For UDTs (fields spanning different memory banks), per-field map_to is emitted:

@udt(count=2)
class Motor:
    Running: Bool = False
    Speed: Int = 0

mapping = TagMap([
    Motor.Running.map_to(c.select(101, 102)),
    Motor.Speed.map_to(ds.select(1001, 1002)),
], include_system=False)

Singleton structures (count=1) use dotted access without indexing: Config.Timeout, not Config[1].Timeout. If the CSV uses numbered names for a singleton (e.g. Config1_Timeout), the importer infers always_number=True and emits @named_array(Int, always_number=True).

For details on @named_array and @udt syntax, see the Tag Structures guide. For the CSV marker format, see CSV marker format.

What codegen infers

Tag types from operand prefixes (X→Bool, DS→Int, etc.), block ranges from DS100..DS102 notation, OR expansion via Or(), branch conditions, timer/counter pin chains, for/next loops, and comments.

For the CSV format that codegen reads, see the laddercodec CSV format guide.

Round-trip guarantee

The generated code is designed to round-trip: exec() the output, then pyrung_to_ladder(logic, mapping) reproduces the original CSV. This is tested extensively.

Multi-file project codegen

ladder_to_pyrung_project() generates a complete Python project instead of a single file. Each subroutine gets its own file with a @subroutine decorator, tags and the TagMap live in tags.py, and main.py ties everything together.

from pyrung.click import ladder_to_pyrung_project

files = ladder_to_pyrung_project("ladder_dir/")
files = ladder_to_pyrung_project("ladder_dir/", nickname_csv="Address.csv")
files = ladder_to_pyrung_project("ladder_dir/", output_dir="pump_project_py/")

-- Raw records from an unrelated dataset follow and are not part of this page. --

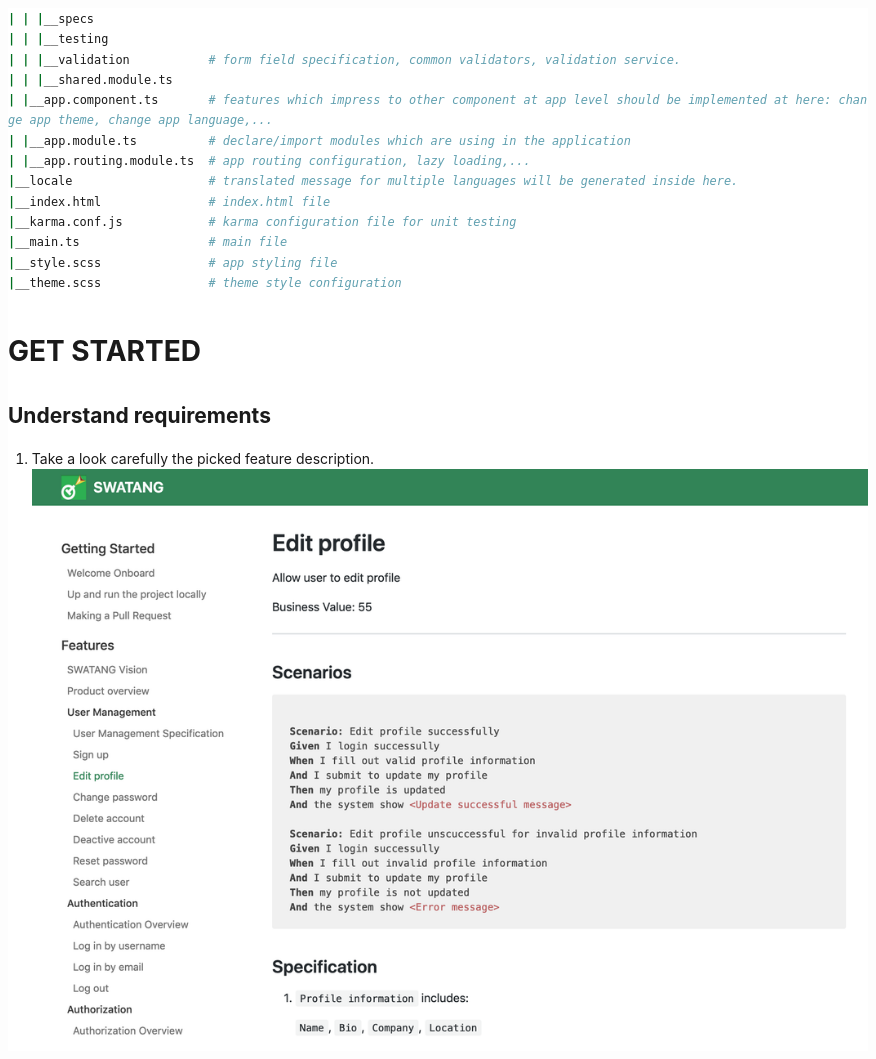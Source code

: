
 ```bash
| | |__specs
| | |__testing
| | |__validation           # form field specification, common validators, validation service.
| | |__shared.module.ts
| |__app.component.ts       # features which impress to other component at app level should be implemented at here: change app theme, change app language,...
| |__app.module.ts          # declare/import modules which are using in the application
| |__app.routing.module.ts  # app routing configuration, lazy loading,...
|__locale                   # translated message for multiple languages will be generated inside here.
|__index.html               # index.html file
|__karma.conf.js            # karma configuration file for unit testing
|__main.ts                  # main file 
|__style.scss               # app styling file
|__theme.scss               # theme style configuration
```

# GET STARTED
##  Understand requirements
1. Take a look carefully the picked feature description.
![Edit Profile Feature Description](resources/feature-description.png)
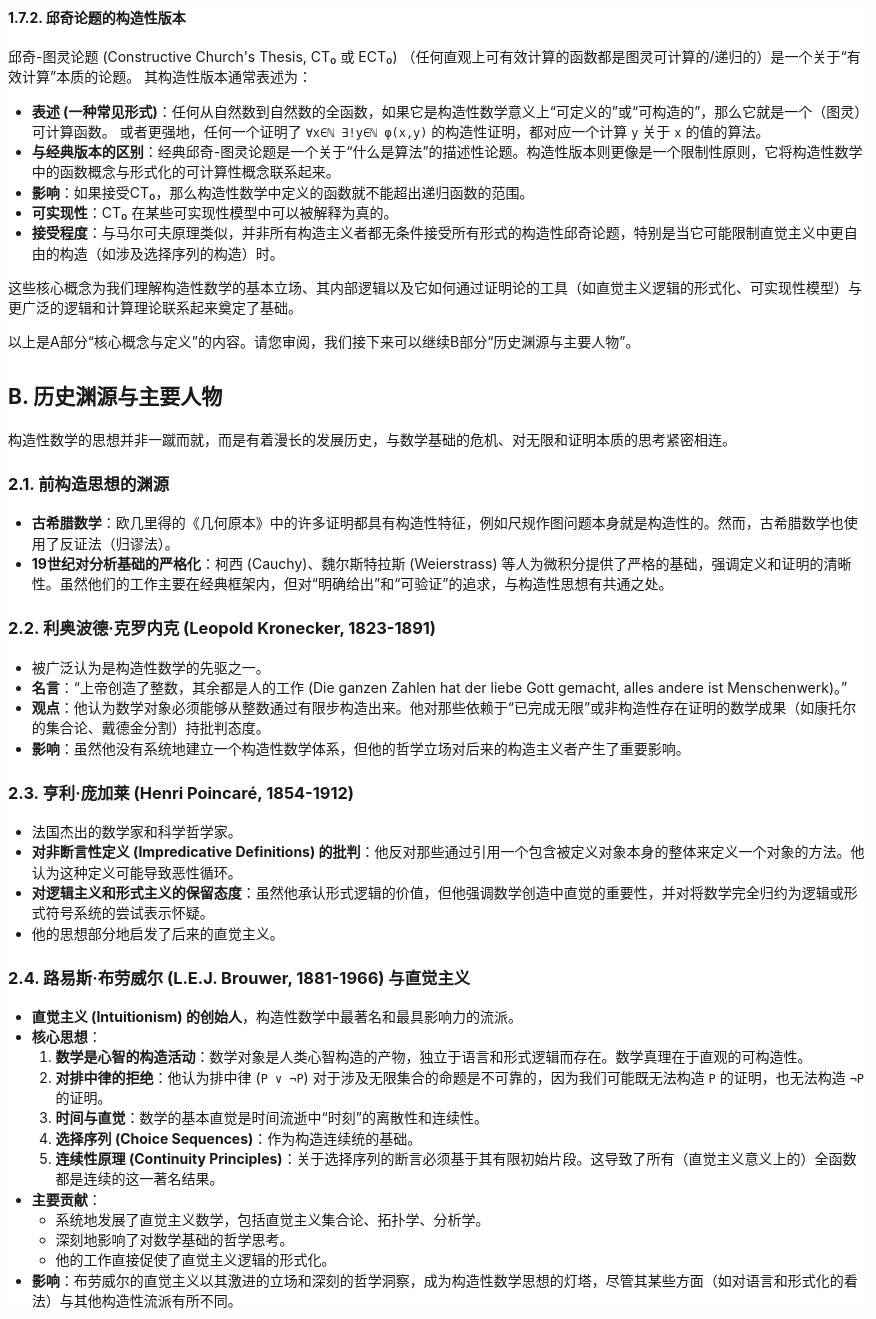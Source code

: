 #### 1.7.2. 邱奇论题的构造性版本

邱奇-图灵论题 (Constructive Church's Thesis, CT₀ 或 ECT₀)
（任何直观上可有效计算的函数都是图灵可计算的/递归的）是一个关于“有效计算”本质的论题。
其构造性版本通常表述为：

- **表述 (一种常见形式)**：任何从自然数到自然数的全函数，如果它是构造性数学意义上“可定义的”或“可构造的”，那么它就是一个（图灵）可计算函数。
    或者更强地，任何一个证明了 `∀x∈ℕ ∃!y∈ℕ φ(x,y)` 的构造性证明，都对应一个计算 `y` 关于 `x` 的值的算法。
- **与经典版本的区别**：经典邱奇-图灵论题是一个关于“什么是算法”的描述性论题。构造性版本则更像是一个限制性原则，它将构造性数学中的函数概念与形式化的可计算性概念联系起来。
- **影响**：如果接受CT₀，那么构造性数学中定义的函数就不能超出递归函数的范围。
- **可实现性**：CT₀ 在某些可实现性模型中可以被解释为真的。
- **接受程度**：与马尔可夫原理类似，并非所有构造主义者都无条件接受所有形式的构造性邱奇论题，特别是当它可能限制直觉主义中更自由的构造（如涉及选择序列的构造）时。

这些核心概念为我们理解构造性数学的基本立场、其内部逻辑以及它如何通过证明论的工具（如直觉主义逻辑的形式化、可实现性模型）与更广泛的逻辑和计算理论联系起来奠定了基础。

以上是A部分“核心概念与定义”的内容。请您审阅，我们接下来可以继续B部分“历史渊源与主要人物”。

## B. 历史渊源与主要人物

构造性数学的思想并非一蹴而就，而是有着漫长的发展历史，与数学基础的危机、对无限和证明本质的思考紧密相连。

### 2.1. 前构造思想的渊源

- **古希腊数学**：欧几里得的《几何原本》中的许多证明都具有构造性特征，例如尺规作图问题本身就是构造性的。然而，古希腊数学也使用了反证法（归谬法）。
- **19世纪对分析基础的严格化**：柯西 (Cauchy)、魏尔斯特拉斯 (Weierstrass) 等人为微积分提供了严格的基础，强调定义和证明的清晰性。虽然他们的工作主要在经典框架内，但对“明确给出”和“可验证”的追求，与构造性思想有共通之处。

### 2.2. 利奥波德·克罗内克 (Leopold Kronecker, 1823-1891)

- 被广泛认为是构造性数学的先驱之一。
- **名言**：“上帝创造了整数，其余都是人的工作 (Die ganzen Zahlen hat der liebe Gott gemacht, alles andere ist Menschenwerk)。”
- **观点**：他认为数学对象必须能够从整数通过有限步构造出来。他对那些依赖于“已完成无限”或非构造性存在证明的数学成果（如康托尔的集合论、戴德金分割）持批判态度。
- **影响**：虽然他没有系统地建立一个构造性数学体系，但他的哲学立场对后来的构造主义者产生了重要影响。

### 2.3. 亨利·庞加莱 (Henri Poincaré, 1854-1912)

- 法国杰出的数学家和科学哲学家。
- **对非断言性定义 (Impredicative Definitions) 的批判**：他反对那些通过引用一个包含被定义对象本身的整体来定义一个对象的方法。他认为这种定义可能导致恶性循环。
- **对逻辑主义和形式主义的保留态度**：虽然他承认形式逻辑的价值，但他强调数学创造中直觉的重要性，并对将数学完全归约为逻辑或形式符号系统的尝试表示怀疑。
- 他的思想部分地启发了后来的直觉主义。

### 2.4. 路易斯·布劳威尔 (L.E.J. Brouwer, 1881-1966) 与直觉主义

- **直觉主义 (Intuitionism) 的创始人**，构造性数学中最著名和最具影响力的流派。
- **核心思想**：
    1. **数学是心智的构造活动**：数学对象是人类心智构造的产物，独立于语言和形式逻辑而存在。数学真理在于直观的可构造性。
    2. **对排中律的拒绝**：他认为排中律 (`P ∨ ¬P`) 对于涉及无限集合的命题是不可靠的，因为我们可能既无法构造 `P` 的证明，也无法构造 `¬P` 的证明。
    3. **时间与直觉**：数学的基本直觉是时间流逝中“时刻”的离散性和连续性。
    4. **选择序列 (Choice Sequences)**：作为构造连续统的基础。
    5. **连续性原理 (Continuity Principles)**：关于选择序列的断言必须基于其有限初始片段。这导致了所有（直觉主义意义上的）全函数都是连续的这一著名结果。
- **主要贡献**：
  - 系统地发展了直觉主义数学，包括直觉主义集合论、拓扑学、分析学。
  - 深刻地影响了对数学基础的哲学思考。
  - 他的工作直接促使了直觉主义逻辑的形式化。
- **影响**：布劳威尔的直觉主义以其激进的立场和深刻的哲学洞察，成为构造性数学思想的灯塔，尽管其某些方面（如对语言和形式化的看法）与其他构造性流派有所不同。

The return value is a dict[str, str] mapping relative paths to content:

tags.py                  # tag declarations, structures, TagMap
main.py                  # Program context, main rungs, call() statements
subroutines/
  __init__.py
  startup.py             # @subroutine("startup") decorated function
  alarm_handler.py

How subroutines are represented

Each subroutine file defines a decorated function that auto-registers with the Program when called:

# subroutines/startup.py
from pyrung import Rung, subroutine, out
from tags import SubLight

@subroutine("startup")
def startup():
    with Rung():
        out(SubLight)

main.py imports and calls it by reference (not by string name):

from subroutines.startup import startup

with Program() as logic:
    with Rung(Button):
        call(startup)

Per-file imports

Each generated file imports only what it uses. A subroutine that touches X001 and Y001 won't import X002 or DS1. tags.py is the single source of truth for all tag declarations; other files import from it.

Nickname and structure support

Same as ladder_to_pyrung() — pass nickname_csv= for readable variable names and automatic @named_array / @udt inference, or nicknames= for a pre-parsed dict. tags.py suppresses the inline # X001 address comments since the TagMap and nickname CSV already provide that mapping.